**Task directions**:
Please reproduce the entries below exactly as they stand, but leave the pictures out.

Plain-text document sources:
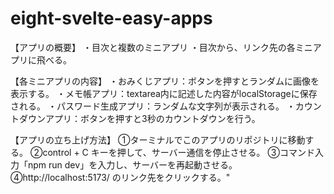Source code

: # eight-svelte-easy-apps
【アプリの概要】
・目次と複数のミニアプリ
・目次から、リンク先の各ミニアプリに飛べる。

【各ミニアプリの内容】
・おみくじアプリ：ボタンを押すとランダムに画像を表示する。
・メモ帳アプリ：textarea内に記述した内容がlocalStorageに保存される。
・パスワード生成アプリ：ランダムな文字列が表示される。
・カウントダウンアプリ：ボタンを押すと3秒のカウントダウンを行う。

【アプリの立ち上げ方法】
①ターミナルでこのアプリのリポジトリに移動する。
②control + C キーを押して、サーバー通信を停止させる。
③コマンド入力「npm run dev」を入力し、サーバーを再起動させる。
④http://localhost:5173/ のリンク先をクリックする。"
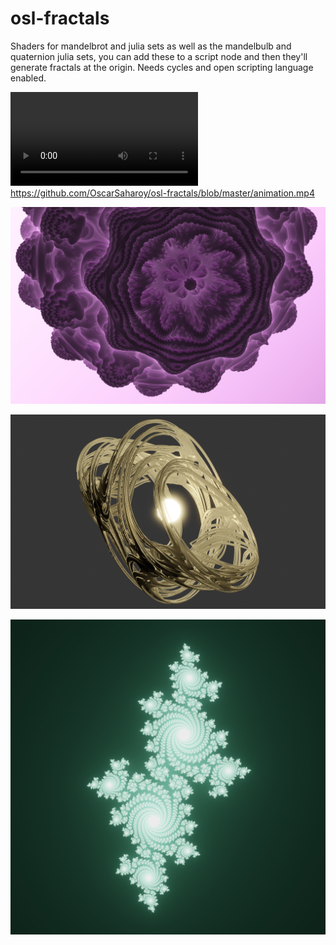 # osl-fractals

Shaders for mandelbrot and julia sets as well as the mandelbulb and quaternion julia sets, you can add these to a script node and then they'll generate fractals at the origin. Needs cycles and open scripting language enabled.


![](https://github.com/OscarSaharoy/osl-fractals/blob/master/animation.mp4)
https://github.com/OscarSaharoy/osl-fractals/blob/master/animation.mp4

![](https://github.com/OscarSaharoy/osl-fractals/blob/master/mandelbulb.png)

![](https://github.com/OscarSaharoy/osl-fractals/blob/master/juilaQuaternion2.png)

![](https://github.com/OscarSaharoy/osl-fractals/blob/master/julia.png)
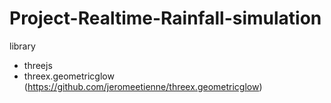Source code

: # Project-Realtime-Rainfall-simulation
library
 - threejs
 - threex.geometricglow (https://github.com/jeromeetienne/threex.geometricglow)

**Response to this task**:
Source code

: # eight-svelte-easy-apps
【アプリの概要】
・目次と複数のミニアプリ
・目次から、リンク先の各ミニアプリに飛べる。

【各ミニアプリの内容】
・おみくじアプリ：ボタンを押すとランダムに画像を表示する。
・メモ帳アプリ：textarea内に記述した内容がlocalStorageに保存される。
・パスワード生成アプリ：ランダムな文字列が表示される。
・カウントダウンアプリ：ボタンを押すと3秒のカウントダウンを行う。

【アプリの立ち上げ方法】
①ターミナルでこのアプリのリポジトリに移動する。
②control + C キーを押して、サーバー通信を停止させる。
③コマンド入力「npm run dev」を入力し、サーバーを再起動させる。
④http://localhost:5173/ のリンク先をクリックする。"
 # osl-fractals

Shaders for mandelbrot and julia sets as well as the mandelbulb and quaternion julia sets, you can add these to a script node and then they'll generate fractals at the origin. Needs cycles and open scripting language enabled.


![](https://github.com/OscarSaharoy/osl-fractals/blob/master/animation.mp4)
https://github.com/OscarSaharoy/osl-fractals/blob/master/animation.mp4

![](https://github.com/OscarSaharoy/osl-fractals/blob/master/mandelbulb.png)

![](https://github.com/OscarSaharoy/osl-fractals/blob/master/juilaQuaternion2.png)

![](https://github.com/OscarSaharoy/osl-fractals/blob/master/julia.png)
Source code

: # Project-Realtime-Rainfall-simulation
library
 - threejs
 - threex.geometricglow (https://github.com/jeromeetienne/threex.geometricglow)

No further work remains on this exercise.